通貨の強弱感を決める重要な指標の一つに実質金利(名目金利-物価上昇率)が挙げられ、昨今の円高の理由として日本の実質金利の高さが一要因として考えられます。日本の実質金利は主要国の中では豪州に次いで高い状態です(グラフ1)。一方、エマージング諸国との比較では、ブラジル、南アフリカ、中国より低位に位置しています(グラフ2)。
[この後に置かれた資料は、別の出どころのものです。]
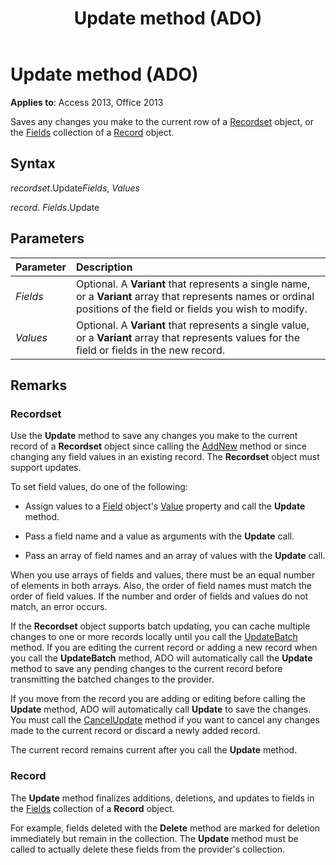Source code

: ﻿---
title: Update method (ADO)
TOCTitle: Update method (ADO)
ms:assetid: fc88cab6-c379-bb4f-530c-da08107924e0
ms:mtpsurl: https://msdn.microsoft.com/library/JJ250294(v=office.15)
ms:contentKeyID: 48548893
ms.date: 09/18/2015
mtps_version: v=office.15
---

# Update method (ADO)

**Applies to**: Access 2013, Office 2013

Saves any changes you make to the current row of a [Recordset](recordset-object-ado.md) object, or the [Fields](fields-collection-ado.md) collection of a [Record](record-object-ado.md) object.

## Syntax

*recordset*.Update*Fields*, *Values*

*record*. *Fields*.Update

## Parameters

|Parameter|Description|
|:--------|:----------|
|*Fields* |Optional. A **Variant** that represents a single name, or a **Variant** array that represents names or ordinal positions of the field or fields you wish to modify.|
|*Values* |Optional. A **Variant** that represents a single value, or a **Variant** array that represents values for the field or fields in the new record.|

## Remarks

### Recordset

Use the **Update** method to save any changes you make to the current record of a **Recordset** object since calling the [AddNew](addnew-method-ado.md) method or since changing any field values in an existing record. The **Recordset** object must support updates.

To set field values, do one of the following:

- Assign values to a [Field](field-object-ado.md) object's [Value](value-property-ado.md) property and call the **Update** method.

- Pass a field name and a value as arguments with the **Update** call.

- Pass an array of field names and an array of values with the **Update** call.

When you use arrays of fields and values, there must be an equal number of elements in both arrays. Also, the order of field names must match the order of field values. If the number and order of fields and values do not match, an error occurs.

If the **Recordset** object supports batch updating, you can cache multiple changes to one or more records locally until you call the [UpdateBatch](updatebatch-method-ado.md) method. If you are editing the current record or adding a new record when you call the **UpdateBatch** method, ADO will automatically call the **Update** method to save any pending changes to the current record before transmitting the batched changes to the provider.

If you move from the record you are adding or editing before calling the **Update** method, ADO will automatically call **Update** to save the changes. You must call the [CancelUpdate](cancelupdate-method-ado.md) method if you want to cancel any changes made to the current record or discard a newly added record.

The current record remains current after you call the **Update** method.

### Record

The **Update** method finalizes additions, deletions, and updates to fields in the [Fields](fields-collection-ado.md) collection of a **Record** object.

For example, fields deleted with the **Delete** method are marked for deletion immediately but remain in the collection. The **Update** method must be called to actually delete these fields from the provider's collection.

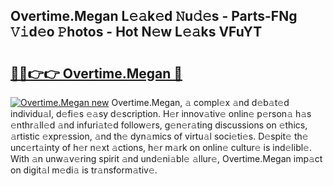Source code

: ## Overtime.Megan L𝚎𝚊k𝚎d 𝙽u𝚍𝚎s - Parts-FNg 𝚅𝚒d𝚎o 𝙿hotos - Hot N𝚎w L𝚎𝚊ks VFuYT

# <h2><a href="http://kv1ijg8.teov.top/?on=Overtime.Megan">🔗🔗👉👉 Overtime.Megan 🔗</a></h2>

[![Overtime.Megan new](https://i.imgur.com/QqkWNDz.gif)](http://kv1ijg8.teov.top/?on=Overtime.Megan)
Overtime.Megan, 𝚊 compl𝚎x 𝚊nd d𝚎b𝚊t𝚎d individu𝚊l, d𝚎fi𝚎s 𝚎𝚊sy d𝚎scription. H𝚎r innov𝚊tiv𝚎 onlin𝚎 p𝚎rson𝚊 h𝚊s 𝚎nthr𝚊ll𝚎d 𝚊nd infuri𝚊t𝚎d follow𝚎rs, g𝚎n𝚎r𝚊ting discussions on 𝚎thics, 𝚊rtistic 𝚎xpr𝚎ssion, 𝚊nd th𝚎 dyn𝚊mics of virtu𝚊l soci𝚎ti𝚎s. D𝚎spit𝚎 th𝚎 unc𝚎rt𝚊inty of h𝚎r n𝚎xt 𝚊ctions, h𝚎r m𝚊rk on onlin𝚎 cultur𝚎 is ind𝚎libl𝚎. With 𝚊n unw𝚊v𝚎ring spirit 𝚊nd und𝚎ni𝚊bl𝚎 𝚊llur𝚎, Overtime.Megan imp𝚊ct on digit𝚊l m𝚎di𝚊 is tr𝚊nsform𝚊tiv𝚎.
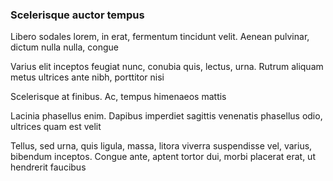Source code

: ### Scelerisque auctor tempus

Libero sodales lorem, in erat, fermentum tincidunt velit. Aenean pulvinar, dictum nulla nulla, congue

Varius elit inceptos feugiat nunc, conubia quis, lectus, urna. Rutrum aliquam metus ultrices ante nibh, porttitor nisi

Scelerisque at finibus. Ac, tempus himenaeos mattis

Lacinia phasellus enim. Dapibus imperdiet sagittis venenatis phasellus odio, ultrices quam est velit

Tellus, sed urna, quis ligula, massa, litora viverra suspendisse vel, varius, bibendum inceptos. Congue ante, aptent tortor dui, morbi placerat erat, ut hendrerit faucibus


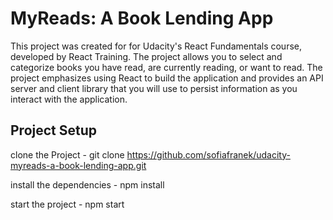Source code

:# MyReads: A Book Lending App

This project was created for for Udacity's React Fundamentals course, developed by React Training. The project allows you to select and categorize books you have read, are currently reading, or want to read. The project emphasizes using React to build the application and provides an API server and client library that you will use to persist information as you interact with the application.

## Project Setup

clone the Project - git clone https://github.com/sofiafranek/udacity-myreads-a-book-lending-app.git

install the dependencies - npm install

start the project - npm start
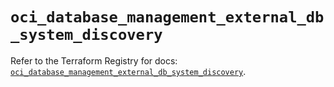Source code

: # `oci_database_management_external_db_system_discovery`

Refer to the Terraform Registry for docs: [`oci_database_management_external_db_system_discovery`](https://registry.terraform.io/providers/oracle/oci/7.19.0/docs/resources/database_management_external_db_system_discovery).
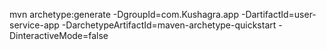 mvn archetype:generate -DgroupId=com.Kushagra.app -DartifactId=user-service-app -DarchetypeArtifactId=maven-archetype-quickstart -DinteractiveMode=false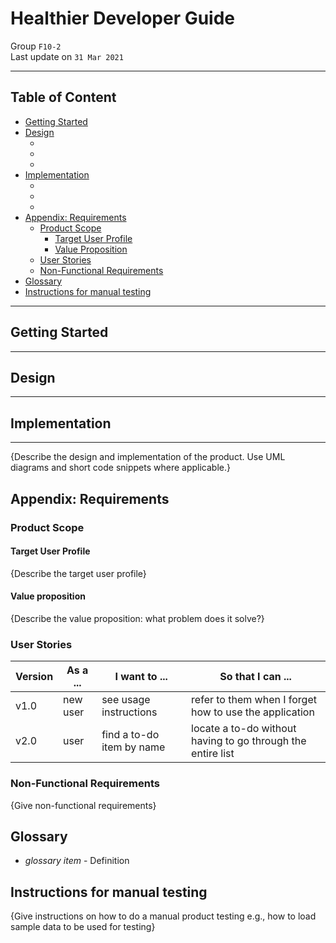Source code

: # Healthier Developer Guide

Group `F10-2`  
Last update on `31 Mar 2021`

---

## Table of Content

- [Getting Started](#getting-started)
- [Design](#design)
    - []()
    - []()
    - []()
- [Implementation](#implementation)
    - []()
    - []()
    - []()
- [Appendix: Requirements](#appendix-requirements)
    - [Product Scope](#product-scope)
        - [Target User Profile](#target-user-profile)
        - [Value Proposition](#value-proposition)
    - [User Stories](#user-stories)
    - [Non-Functional Requirements](#non-functional-requirements)
- [Glossary](#glossary)
- [Instructions for manual testing](#instructions-for-manual-testing)

---

## Getting Started

---

## Design

---

## Implementation

---
{Describe the design and implementation of the product. Use UML diagrams and short code snippets where applicable.}

## Appendix: Requirements

### Product Scope

#### Target User Profile

{Describe the target user profile}

#### Value proposition

{Describe the value proposition: what problem does it solve?}

### User Stories

|Version| As a ... | I want to ... | So that I can ...|
|--------|----------|---------------|------------------|
|v1.0|new user|see usage instructions|refer to them when I forget how to use the application|
|v2.0|user|find a to-do item by name|locate a to-do without having to go through the entire list|

### Non-Functional Requirements

{Give non-functional requirements}

## Glossary

* *glossary item* - Definition

## Instructions for manual testing

{Give instructions on how to do a manual product testing e.g., how to load sample data to be used for testing}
日米欧は一段の金融緩和モードである一方、エマージング諸国は金融引き締めに転じる国が出てきました。このような金融政策の乖離は、先進国通貨に対するエマージング諸国通貨のサポート要因と考えられます。
グラフ1

グラフ2

主要金融機関の2011年経済予想中央値を基に、政策金利と実質GDP(前年比)の相関図を作ると、日本は主要国間で左下方向、つまり低成長+低金利群(通貨安方向)に位置することになります(グラフ3) 。一方、右斜め上方向(通貨高方向)、つまり高成長+高金利群で群を抜いているのは豪州となりました。エマージング諸国で同じアプローチをすると、日本の低成長+低金利が顕著に見えます(グラフ4)。2011年に向けて、この予想が通貨市場の強弱関係に反映される局面が来るのか要注目です。